В глуби веков - Воронкова Любовь Федоровна
Шрифт:
Интервал:
Закладка:
Если вы считаете, что все труды, понесенные нами, были напрасными и я, ваш полководец, заслуживаю только порицания, то мне сказать вам больше нечего. Но если вы вспомните, что мы добыли и побережье Срединного моря, и Египет, и Вавилон, и все азиатское царство персов и мидян и что Инд протекает теперь по нашей земле, то убедитесь, что сделано нами не мало.
И теперь, когда осталось только перейти Гифасис и дойти до Ганга, за которым уже близок и край Ойкумены, вы остановились. Если бы я сложил на вас все труды и опасности, а сам бы их и знать не знал! Но ведь труды и опасности я делю наравне с вами, и награды предоставлены всем… А когда мы вернемся отсюда в Азию, то, клянусь Зевсом, я отмерю каждому добра не по его чаяниям, а сверх, с избытком. И тех, кто пожелает вернуться домой, я отошлю в родную землю или отведу их сам. А тех, кто останется, я награжу так, что ушедшие будут им завидовать!

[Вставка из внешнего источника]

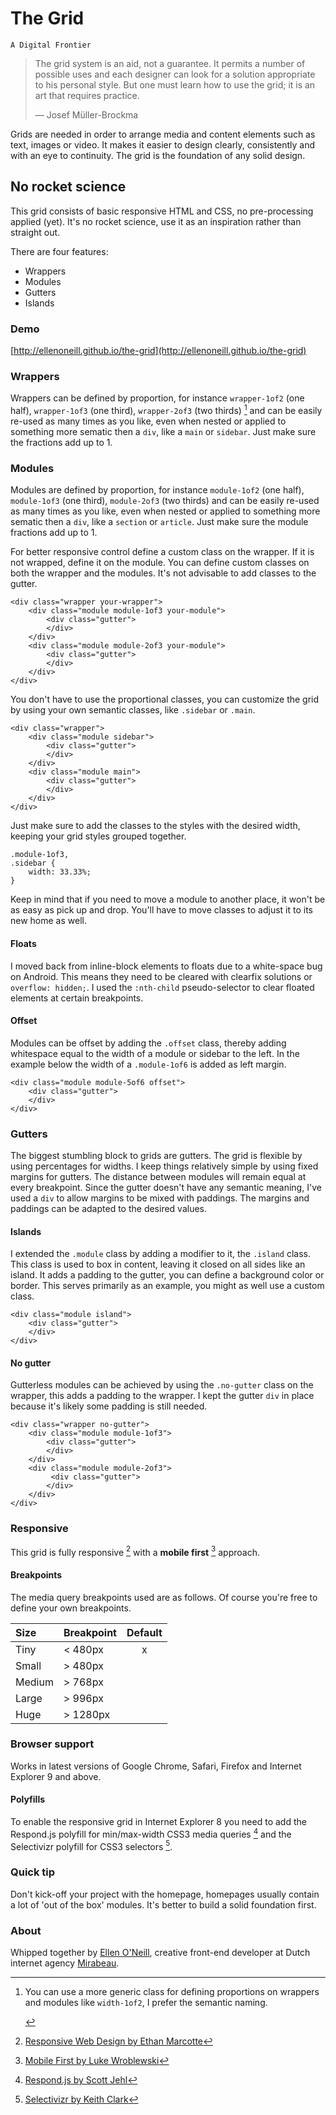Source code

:# The Grid
`A Digital Frontier`

> The grid system is an aid, not a guarantee. It permits a number of possible uses and each designer can look for a solution appropriate to his personal style. But one must learn how to use the grid; it is an art that requires practice.
>
> — Josef Müller-Brockma

Grids are needed in order to arrange media and content elements such as text, images or video. It makes it easier to design clearly, consistently and with an eye to continuity. The grid is the foundation of any solid design.

## No rocket science
This grid consists of basic responsive HTML and CSS, no pre-processing applied (yet). It's no rocket science, use it as an inspiration rather than straight out.

There are four features:

- Wrappers
- Modules
- Gutters
- Islands

### Demo
[http://ellenoneill.github.io/the-grid](http://ellenoneill.github.io/the-grid)


### Wrappers
Wrappers can be defined by proportion, for instance `wrapper-1of2` (one half), `wrapper-1of3` (one third), `wrapper-2of3` (two thirds) [^1] and can be easily re-used as many times as you like, even when nested or applied to something more sematic then a `div`, like a `main` or `sidebar`. Just make sure the fractions add up to 1.

[^1]: You can use a more generic class for defining proportions on wrappers and modules like `width-1of2`, I prefer the semantic naming. 

    <div class="wrapper">
        <div class="module island">
            <div class="gutter">
            </div>
        </div>
    </div>

### Modules
Modules are defined by proportion, for instance `module-1of2` (one half), `module-1of3` (one third), `module-2of3` (two thirds) and can be easily re-used as many times as you like, even when nested or applied to something more sematic then a `div`, like a `section` or `article`. Just make sure the module fractions add up to 1.

For better responsive control define a custom class on the wrapper. If it is not wrapped, define it on the module. You can define custom classes on both the wrapper and the modules. It's not advisable to add classes to the gutter.

    <div class="wrapper your-wrapper">
        <div class="module module-1of3 your-module">
            <div class="gutter">
            </div>
        </div>
        <div class="module module-2of3 your-module">
            <div class="gutter">
            </div>
        </div>
    </div>  
    
You don't have to use the proportional classes, you can customize the grid by using your own semantic classes, like `.sidebar` or `.main`.

    <div class="wrapper">
        <div class="module sidebar">
            <div class="gutter">
            </div>
        </div>
        <div class="module main">
            <div class="gutter">
            </div>
        </div>
    </div>

Just make sure to add the classes to the styles with the desired width, keeping your grid styles grouped together.

    .module-1of3,
    .sidebar {
        width: 33.33%;
    }

Keep in mind that if you need to move a module to another place, it won't be as easy as pick up and drop. You'll have to move classes to adjust it to its new home as well.

#### Floats
I moved back from inline-block elements to floats due to a white-space bug on Android. This means they need to be cleared with clearfix solutions or `overflow: hidden;`. I used the `:nth-child` pseudo-selector to clear floated elements at certain breakpoints.

#### Offset
Modules can be offset by adding the `.offset` class, thereby adding whitespace equal to the width of a module or sidebar to the left. In the example below the width of a `.module-1of6` is added as left margin.

    <div class="module module-5of6 offset">
        <div class="gutter">
        </div>
    </div>

### Gutters
The biggest stumbling block to grids are gutters. The grid is flexible by using percentages for widths. I keep things relatively simple by using fixed margins for gutters. The distance between modules will remain equal at every breakpoint. Since the gutter doesn't have any semantic meaning, I've used a `div` to allow margins to be mixed with paddings. The margins and paddings can be adapted to the desired values.

#### Islands
I extended the `.module` class by adding a modifier to it, the `.island` class. This class is used to box in content, leaving it closed on all sides like an island. It adds a padding to the gutter, you can define a background color or border. This serves primarily as an example, you might as well use a custom class.

    <div class="module island">
        <div class="gutter">
        </div>
    </div>

#### No gutter
Gutterless modules can be achieved by using the `.no-gutter` class on the wrapper, this adds a padding to the wrapper. I kept the gutter `div` in place because it's likely some padding is still needed.

    <div class="wrapper no-gutter">
        <div class="module module-1of3">
        	<div class="gutter">
        	</div>
        </div>
        <div class="module module-2of3">
        	 <div class="gutter">
        	</div>	        
        </div>
    </div>

### Responsive
This grid is fully responsive [^2] with a __mobile first__ [^3] approach. 

[^2]: [Responsive Web Design by Ethan Marcotte](http://www.abookapart.com/products/responsive-web-design)  
[^3]: [Mobile First by Luke Wroblewski](http://www.abookapart.com/products/mobile-first)

#### Breakpoints
The media query breakpoints used are as follows. Of course you're free to define your own breakpoints.

Size   | Breakpoint | Default
:----- | :--------- | :-----:
Tiny   | < 480px    | x
Small  | > 480px    | 
Medium | > 768px    | 
Large  | > 996px    | 
Huge   | > 1280px   | 

### Browser support
Works in latest versions of Google Chrome, Safari, Firefox and Internet Explorer 9 and above.

#### Polyfills
To enable the responsive grid in Internet Explorer 8 you need to add the Respond.js polyfill for min/max-width CSS3 media queries [^4] and the Selectivizr polyfill for CSS3 selectors [^5].

[^4]: [Respond.js by Scott Jehl](https://github.com/scottjehl/Respond)  
[^5]: [Selectivizr by Keith Clark](http://selectivizr.com)

### Quick tip
Don't kick-off your project with the homepage, homepages usually contain a lot of 'out of the box' modules. It's better to build a solid foundation first.

### About
Whipped together by [Ellen O'Neill](http://twitter.com/eliun), creative front-end developer at Dutch internet agency [Mirabeau](http://www.mirabeau.nl).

Речь Александра была горячей, взволнованной; в ней звучало в полный голос его страстное желание увлечь своих воинов дальше, чтобы закончить поход, как он задумал. Он ждал, что сейчас они закричат, чтобы он вел их к Гангу, что они пойдут за ним, за своим царем, всюду, куда он их поведет!.. Но военачальники стояли, понурив головы. Только шум ливня за стенами шатра был ему ответом. Александр ждал, все еще надеясь.
— Я жду. Что же вы молчите? Если у вас есть возражения — выскажите их!
Молчание.
— Я жду. Я хочу выслушать вас.
Молчание.
Наконец поднялся военачальник Кен. Он так же, как и все, боялся противоречить царю. Но не хотел и обманывать его ложной покорностью.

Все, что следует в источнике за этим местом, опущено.